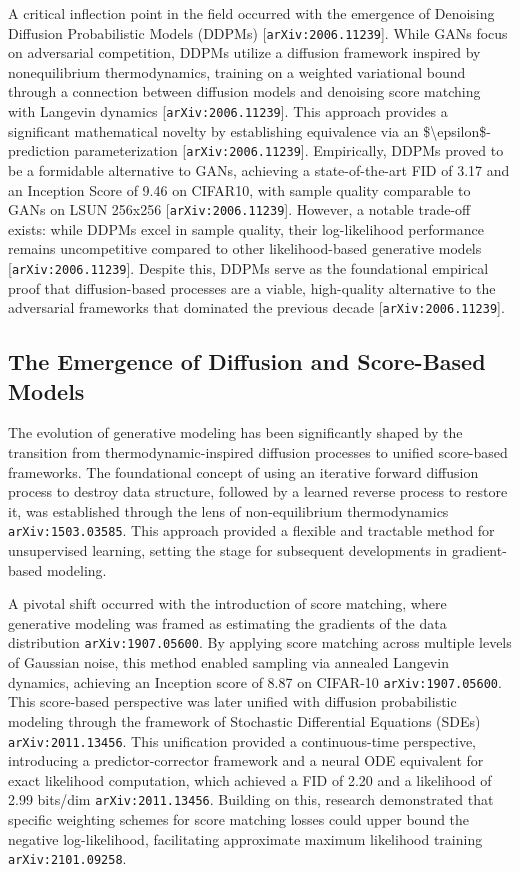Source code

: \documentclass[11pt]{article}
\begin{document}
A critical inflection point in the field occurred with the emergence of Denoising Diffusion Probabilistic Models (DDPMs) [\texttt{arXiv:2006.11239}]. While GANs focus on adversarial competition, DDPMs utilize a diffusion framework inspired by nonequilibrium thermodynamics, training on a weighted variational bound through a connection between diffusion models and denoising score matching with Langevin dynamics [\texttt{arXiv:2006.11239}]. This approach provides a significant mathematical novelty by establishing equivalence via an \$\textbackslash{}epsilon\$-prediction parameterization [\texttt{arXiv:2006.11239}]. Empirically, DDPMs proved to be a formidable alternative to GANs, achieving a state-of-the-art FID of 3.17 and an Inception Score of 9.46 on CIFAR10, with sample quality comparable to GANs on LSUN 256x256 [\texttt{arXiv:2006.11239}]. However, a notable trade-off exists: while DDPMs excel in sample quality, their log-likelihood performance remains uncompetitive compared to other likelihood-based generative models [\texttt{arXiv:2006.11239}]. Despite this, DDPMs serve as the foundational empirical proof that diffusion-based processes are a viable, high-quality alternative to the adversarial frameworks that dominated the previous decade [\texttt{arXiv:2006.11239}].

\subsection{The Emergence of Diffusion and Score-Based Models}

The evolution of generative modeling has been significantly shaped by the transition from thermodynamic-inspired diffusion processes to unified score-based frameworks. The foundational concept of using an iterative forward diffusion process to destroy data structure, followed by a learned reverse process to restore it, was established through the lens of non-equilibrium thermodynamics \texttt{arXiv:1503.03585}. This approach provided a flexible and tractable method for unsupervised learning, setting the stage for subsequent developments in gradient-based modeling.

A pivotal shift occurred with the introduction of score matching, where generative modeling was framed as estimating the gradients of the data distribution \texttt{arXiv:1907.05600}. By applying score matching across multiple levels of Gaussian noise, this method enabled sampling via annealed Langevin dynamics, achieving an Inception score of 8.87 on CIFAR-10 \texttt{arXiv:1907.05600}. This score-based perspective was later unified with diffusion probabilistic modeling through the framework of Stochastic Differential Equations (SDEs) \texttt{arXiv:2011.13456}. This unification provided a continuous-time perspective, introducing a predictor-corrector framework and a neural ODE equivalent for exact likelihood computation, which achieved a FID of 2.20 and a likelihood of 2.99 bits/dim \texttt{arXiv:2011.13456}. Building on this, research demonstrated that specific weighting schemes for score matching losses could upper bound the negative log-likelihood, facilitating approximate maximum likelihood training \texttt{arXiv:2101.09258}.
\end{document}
○ ○ ○ ○
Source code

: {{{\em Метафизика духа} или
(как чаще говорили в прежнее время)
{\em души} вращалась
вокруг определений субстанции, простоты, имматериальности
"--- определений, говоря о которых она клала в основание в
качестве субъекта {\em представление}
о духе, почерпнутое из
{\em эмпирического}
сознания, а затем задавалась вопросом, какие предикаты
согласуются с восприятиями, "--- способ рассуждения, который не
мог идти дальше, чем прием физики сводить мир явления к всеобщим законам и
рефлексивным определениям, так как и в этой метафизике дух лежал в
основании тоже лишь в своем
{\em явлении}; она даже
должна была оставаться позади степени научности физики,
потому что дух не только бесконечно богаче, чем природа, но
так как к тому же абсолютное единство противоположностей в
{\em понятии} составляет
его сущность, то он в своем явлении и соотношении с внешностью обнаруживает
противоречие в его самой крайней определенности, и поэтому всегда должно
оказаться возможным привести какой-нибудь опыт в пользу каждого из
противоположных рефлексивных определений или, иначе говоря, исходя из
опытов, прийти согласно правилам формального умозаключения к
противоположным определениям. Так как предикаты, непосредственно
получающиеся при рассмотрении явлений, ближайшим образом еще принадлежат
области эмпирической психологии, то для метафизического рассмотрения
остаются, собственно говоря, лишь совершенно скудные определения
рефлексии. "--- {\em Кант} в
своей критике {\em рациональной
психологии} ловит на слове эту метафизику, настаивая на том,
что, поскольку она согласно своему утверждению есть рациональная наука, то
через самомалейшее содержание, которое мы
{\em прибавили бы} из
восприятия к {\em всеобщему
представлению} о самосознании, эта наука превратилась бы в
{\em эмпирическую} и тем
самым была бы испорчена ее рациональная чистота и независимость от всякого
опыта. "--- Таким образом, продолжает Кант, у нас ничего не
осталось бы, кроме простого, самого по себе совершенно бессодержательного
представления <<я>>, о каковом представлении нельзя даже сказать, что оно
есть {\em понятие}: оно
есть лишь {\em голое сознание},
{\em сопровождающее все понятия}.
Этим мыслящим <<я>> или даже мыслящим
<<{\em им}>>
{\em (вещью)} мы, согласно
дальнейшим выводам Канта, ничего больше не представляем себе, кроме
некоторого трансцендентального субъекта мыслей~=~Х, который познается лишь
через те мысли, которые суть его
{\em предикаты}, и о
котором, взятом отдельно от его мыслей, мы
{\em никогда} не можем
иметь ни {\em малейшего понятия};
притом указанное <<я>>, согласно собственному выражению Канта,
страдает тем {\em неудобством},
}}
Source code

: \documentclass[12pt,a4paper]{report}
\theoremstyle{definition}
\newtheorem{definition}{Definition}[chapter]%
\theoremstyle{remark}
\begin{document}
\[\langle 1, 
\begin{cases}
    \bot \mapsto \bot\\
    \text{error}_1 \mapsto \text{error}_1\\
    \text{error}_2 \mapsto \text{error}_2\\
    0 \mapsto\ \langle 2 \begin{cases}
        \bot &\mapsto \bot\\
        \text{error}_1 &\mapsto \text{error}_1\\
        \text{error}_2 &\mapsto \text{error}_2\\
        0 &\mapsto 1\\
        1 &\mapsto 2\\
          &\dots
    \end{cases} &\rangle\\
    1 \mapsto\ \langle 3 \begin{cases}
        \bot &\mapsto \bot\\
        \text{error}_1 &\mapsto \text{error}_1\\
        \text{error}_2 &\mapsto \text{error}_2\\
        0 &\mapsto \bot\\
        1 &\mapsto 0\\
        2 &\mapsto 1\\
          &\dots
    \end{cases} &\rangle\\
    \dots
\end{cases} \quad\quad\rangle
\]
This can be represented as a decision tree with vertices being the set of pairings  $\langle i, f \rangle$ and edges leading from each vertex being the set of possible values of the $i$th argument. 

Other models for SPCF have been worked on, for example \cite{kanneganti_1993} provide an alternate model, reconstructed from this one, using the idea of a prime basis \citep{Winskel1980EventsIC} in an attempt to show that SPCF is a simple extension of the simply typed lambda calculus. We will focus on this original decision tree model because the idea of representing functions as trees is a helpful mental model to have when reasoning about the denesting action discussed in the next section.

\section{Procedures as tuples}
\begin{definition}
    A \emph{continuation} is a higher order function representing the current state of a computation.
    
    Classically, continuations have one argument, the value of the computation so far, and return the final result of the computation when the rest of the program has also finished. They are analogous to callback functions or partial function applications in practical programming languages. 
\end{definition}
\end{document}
○ ○ ○ ○
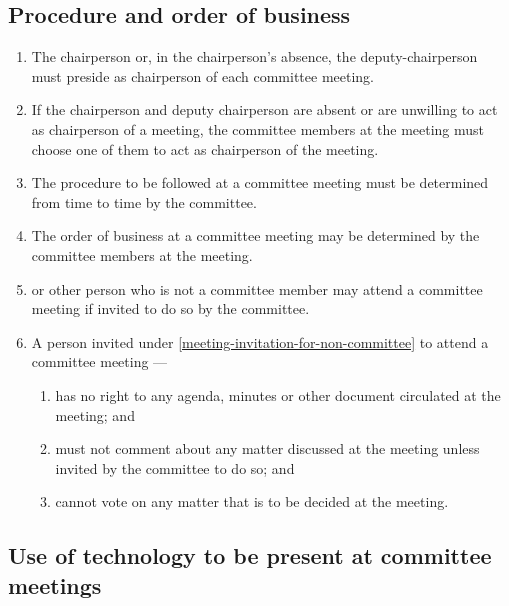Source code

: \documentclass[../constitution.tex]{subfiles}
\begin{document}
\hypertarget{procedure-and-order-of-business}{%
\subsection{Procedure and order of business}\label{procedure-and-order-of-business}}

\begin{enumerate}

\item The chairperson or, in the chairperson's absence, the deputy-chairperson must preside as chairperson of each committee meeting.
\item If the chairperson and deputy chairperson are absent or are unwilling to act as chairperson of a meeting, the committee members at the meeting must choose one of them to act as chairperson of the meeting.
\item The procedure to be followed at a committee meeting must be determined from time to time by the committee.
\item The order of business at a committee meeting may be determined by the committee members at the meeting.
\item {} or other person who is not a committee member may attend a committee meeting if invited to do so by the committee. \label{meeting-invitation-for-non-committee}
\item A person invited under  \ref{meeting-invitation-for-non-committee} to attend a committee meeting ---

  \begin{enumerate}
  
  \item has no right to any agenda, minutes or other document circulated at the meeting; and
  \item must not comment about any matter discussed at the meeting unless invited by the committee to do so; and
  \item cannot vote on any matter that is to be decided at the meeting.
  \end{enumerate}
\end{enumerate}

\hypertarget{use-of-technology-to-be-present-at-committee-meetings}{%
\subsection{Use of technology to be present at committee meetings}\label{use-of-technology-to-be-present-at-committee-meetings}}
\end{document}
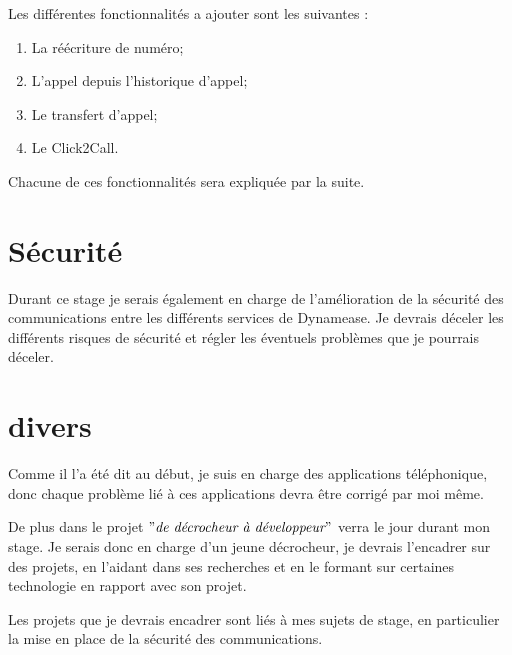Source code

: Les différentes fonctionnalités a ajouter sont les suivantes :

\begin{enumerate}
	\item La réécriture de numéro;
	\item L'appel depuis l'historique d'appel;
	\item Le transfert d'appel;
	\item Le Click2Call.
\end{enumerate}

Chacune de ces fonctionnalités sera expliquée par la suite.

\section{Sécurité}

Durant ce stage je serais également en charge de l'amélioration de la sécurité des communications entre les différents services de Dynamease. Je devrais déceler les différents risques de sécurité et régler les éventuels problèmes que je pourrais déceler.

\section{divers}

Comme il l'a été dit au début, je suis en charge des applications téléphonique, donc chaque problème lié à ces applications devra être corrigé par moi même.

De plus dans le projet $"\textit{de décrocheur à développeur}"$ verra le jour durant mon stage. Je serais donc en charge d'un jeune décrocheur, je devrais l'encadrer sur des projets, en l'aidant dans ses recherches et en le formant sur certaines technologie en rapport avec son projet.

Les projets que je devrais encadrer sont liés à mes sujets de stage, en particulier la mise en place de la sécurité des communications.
○ ○ ○ ○
_YOUR INSTRUCTIONS:_ Beginning at the line above that contains "0 &\mapsto 1\\", return each line exactly through the line that contains "This can be", and no others.

_RESPONSE AREA:_
        0 &\mapsto 1\\
        1 &\mapsto 2\\
          &\dots
    \end{cases} &\rangle\\
    1 \mapsto\ \langle 3 \begin{cases}
        \bot &\mapsto \bot\\
        \text{error}_1 &\mapsto \text{error}_1\\
        \text{error}_2 &\mapsto \text{error}_2\\
        0 &\mapsto \bot\\
        1 &\mapsto 0\\
        2 &\mapsto 1\\
          &\dots
    \end{cases} &\rangle\\
    \dots
\end{cases} \quad\quad\rangle
\]
This can be represented as a decision tree with vertices being the set of pairings  $\langle i, f \rangle$ and edges leading from each vertex being the set of possible values of the $i$th argument. 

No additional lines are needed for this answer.